Collected data:
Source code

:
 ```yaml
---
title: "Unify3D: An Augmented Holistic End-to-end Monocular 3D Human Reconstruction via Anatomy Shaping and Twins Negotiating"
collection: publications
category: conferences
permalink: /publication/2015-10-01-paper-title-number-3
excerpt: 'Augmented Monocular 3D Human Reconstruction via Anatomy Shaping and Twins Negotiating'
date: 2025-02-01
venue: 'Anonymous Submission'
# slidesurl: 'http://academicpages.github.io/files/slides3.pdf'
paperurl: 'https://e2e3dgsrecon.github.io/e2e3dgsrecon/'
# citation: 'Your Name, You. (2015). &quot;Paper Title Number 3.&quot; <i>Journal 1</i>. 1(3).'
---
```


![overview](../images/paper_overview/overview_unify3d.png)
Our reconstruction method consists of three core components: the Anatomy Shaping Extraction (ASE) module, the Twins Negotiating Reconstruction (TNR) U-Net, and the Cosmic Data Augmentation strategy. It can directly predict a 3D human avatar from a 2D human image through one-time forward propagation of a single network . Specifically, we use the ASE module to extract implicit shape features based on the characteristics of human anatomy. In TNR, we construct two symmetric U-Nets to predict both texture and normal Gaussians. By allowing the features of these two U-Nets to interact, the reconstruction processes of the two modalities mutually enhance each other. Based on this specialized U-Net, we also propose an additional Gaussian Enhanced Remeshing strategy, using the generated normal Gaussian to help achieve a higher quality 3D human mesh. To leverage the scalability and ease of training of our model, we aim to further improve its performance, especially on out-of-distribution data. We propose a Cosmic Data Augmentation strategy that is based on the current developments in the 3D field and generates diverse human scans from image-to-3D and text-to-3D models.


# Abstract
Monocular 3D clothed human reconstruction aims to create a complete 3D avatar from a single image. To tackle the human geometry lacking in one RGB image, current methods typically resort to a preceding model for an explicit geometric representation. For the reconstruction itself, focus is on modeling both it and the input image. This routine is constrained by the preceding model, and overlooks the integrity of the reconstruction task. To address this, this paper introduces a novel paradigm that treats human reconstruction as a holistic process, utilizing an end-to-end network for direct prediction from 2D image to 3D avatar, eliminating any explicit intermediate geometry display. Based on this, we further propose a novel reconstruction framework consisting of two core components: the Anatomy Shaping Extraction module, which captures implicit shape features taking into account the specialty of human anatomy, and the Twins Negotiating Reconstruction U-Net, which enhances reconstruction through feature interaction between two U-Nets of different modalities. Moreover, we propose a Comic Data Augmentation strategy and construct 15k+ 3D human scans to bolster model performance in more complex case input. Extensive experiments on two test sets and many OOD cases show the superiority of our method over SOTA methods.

## PROBLEM STATEMENT
Nothing should be left out. Reproduce all the entries precisely.

## ANSWER BOX
Source code

:
 ```yaml
---
title: "Unify3D: An Augmented Holistic End-to-end Monocular 3D Human Reconstruction via Anatomy Shaping and Twins Negotiating"
collection: publications
category: conferences
permalink: /publication/2015-10-01-paper-title-number-3
excerpt: 'Augmented Monocular 3D Human Reconstruction via Anatomy Shaping and Twins Negotiating'
date: 2025-02-01
venue: 'Anonymous Submission'
# slidesurl: 'http://academicpages.github.io/files/slides3.pdf'
paperurl: 'https://e2e3dgsrecon.github.io/e2e3dgsrecon/'
# citation: 'Your Name, You. (2015). &quot;Paper Title Number 3.&quot; <i>Journal 1</i>. 1(3).'
---
```


![overview](../images/paper_overview/overview_unify3d.png)
Our reconstruction method consists of three core components: the Anatomy Shaping Extraction (ASE) module, the Twins Negotiating Reconstruction (TNR) U-Net, and the Cosmic Data Augmentation strategy. It can directly predict a 3D human avatar from a 2D human image through one-time forward propagation of a single network . Specifically, we use the ASE module to extract implicit shape features based on the characteristics of human anatomy. In TNR, we construct two symmetric U-Nets to predict both texture and normal Gaussians. By allowing the features of these two U-Nets to interact, the reconstruction processes of the two modalities mutually enhance each other. Based on this specialized U-Net, we also propose an additional Gaussian Enhanced Remeshing strategy, using the generated normal Gaussian to help achieve a higher quality 3D human mesh. To leverage the scalability and ease of training of our model, we aim to further improve its performance, especially on out-of-distribution data. We propose a Cosmic Data Augmentation strategy that is based on the current developments in the 3D field and generates diverse human scans from image-to-3D and text-to-3D models.


# Abstract
Monocular 3D clothed human reconstruction aims to create a complete 3D avatar from a single image. To tackle the human geometry lacking in one RGB image, current methods typically resort to a preceding model for an explicit geometric representation. For the reconstruction itself, focus is on modeling both it and the input image. This routine is constrained by the preceding model, and overlooks the integrity of the reconstruction task. To address this, this paper introduces a novel paradigm that treats human reconstruction as a holistic process, utilizing an end-to-end network for direct prediction from 2D image to 3D avatar, eliminating any explicit intermediate geometry display. Based on this, we further propose a novel reconstruction framework consisting of two core components: the Anatomy Shaping Extraction module, which captures implicit shape features taking into account the specialty of human anatomy, and the Twins Negotiating Reconstruction U-Net, which enhances reconstruction through feature interaction between two U-Nets of different modalities. Moreover, we propose a Comic Data Augmentation strategy and construct 15k+ 3D human scans to bolster model performance in more complex case input. Extensive experiments on two test sets and many OOD cases show the superiority of our method over SOTA methods.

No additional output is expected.